> _WHAT IS NEEDED_
Where an entry holds an image, leave the image out; otherwise reproduce the entry exactly.

> _DATA EXTRACT_
.....

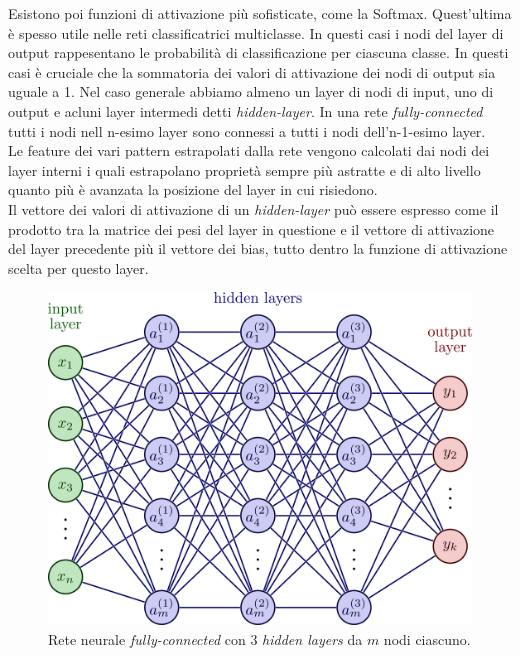 \documentclass[12pt,a4paper,openright,twoside]{report}
\begin{document}
Esistono poi funzioni di attivazione più sofisticate, come la Softmax.
Quest'ultima è spesso utile nelle reti classificatrici multiclasse. In questi casi i nodi del layer di output rappesentano le probabilità di classificazione per ciascuna classe. In questi casi è cruciale che la sommatoria dei valori di attivazione dei nodi di output sia uguale a 1.
\newpage
Nel caso generale abbiamo almeno un layer di nodi di input, uno di output e acluni layer intermedi detti \emph{hidden-layer}.
In una rete \emph{fully-connected} tutti i nodi nell n-esimo layer sono connessi a tutti i nodi dell'n-1-esimo layer. \\
Le feature dei vari pattern estrapolati dalla rete vengono calcolati dai nodi dei layer interni i quali estrapolano proprietà sempre più astratte e di alto livello quanto più è avanzata la posizione del layer in cui risiedono. \\
Il vettore dei valori di attivazione di un \emph{hidden-layer} può essere espresso come il prodotto tra la matrice dei pesi del layer in questione e il vettore di attivazione del layer precedente più il vettore dei bias, tutto dentro la funzione di attivazione scelta per questo layer.

\begin{figure}[h]
\centering
\includegraphics[width=\linewidth]{neural_networks-004.png}
\caption{Rete neurale \emph{fully-connected} con $3$ \emph{hidden layers} da $m$ nodi ciascuno.}
\end{figure}
\end{document}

.....

> _FINISHED EXERCISE_
 \documentclass[12pt,a4paper,openright,twoside]{report}
\begin{document}
Esistono poi funzioni di attivazione più sofisticate, come la Softmax.
Quest'ultima è spesso utile nelle reti classificatrici multiclasse. In questi casi i nodi del layer di output rappesentano le probabilità di classificazione per ciascuna classe. In questi casi è cruciale che la sommatoria dei valori di attivazione dei nodi di output sia uguale a 1.
\newpage
Nel caso generale abbiamo almeno un layer di nodi di input, uno di output e acluni layer intermedi detti \emph{hidden-layer}.
In una rete \emph{fully-connected} tutti i nodi nell n-esimo layer sono connessi a tutti i nodi dell'n-1-esimo layer. \\
Le feature dei vari pattern estrapolati dalla rete vengono calcolati dai nodi dei layer interni i quali estrapolano proprietà sempre più astratte e di alto livello quanto più è avanzata la posizione del layer in cui risiedono. \\
Il vettore dei valori di attivazione di un \emph{hidden-layer} può essere espresso come il prodotto tra la matrice dei pesi del layer in questione e il vettore di attivazione del layer precedente più il vettore dei bias, tutto dentro la funzione di attivazione scelta per questo layer.

\begin{figure}[h]
\centering
\includegraphics[width=\linewidth]{neural_networks-004.png}
\caption{Rete neurale \emph{fully-connected} con $3$ \emph{hidden layers} da $m$ nodi ciascuno.}
\end{figure}
\end{document}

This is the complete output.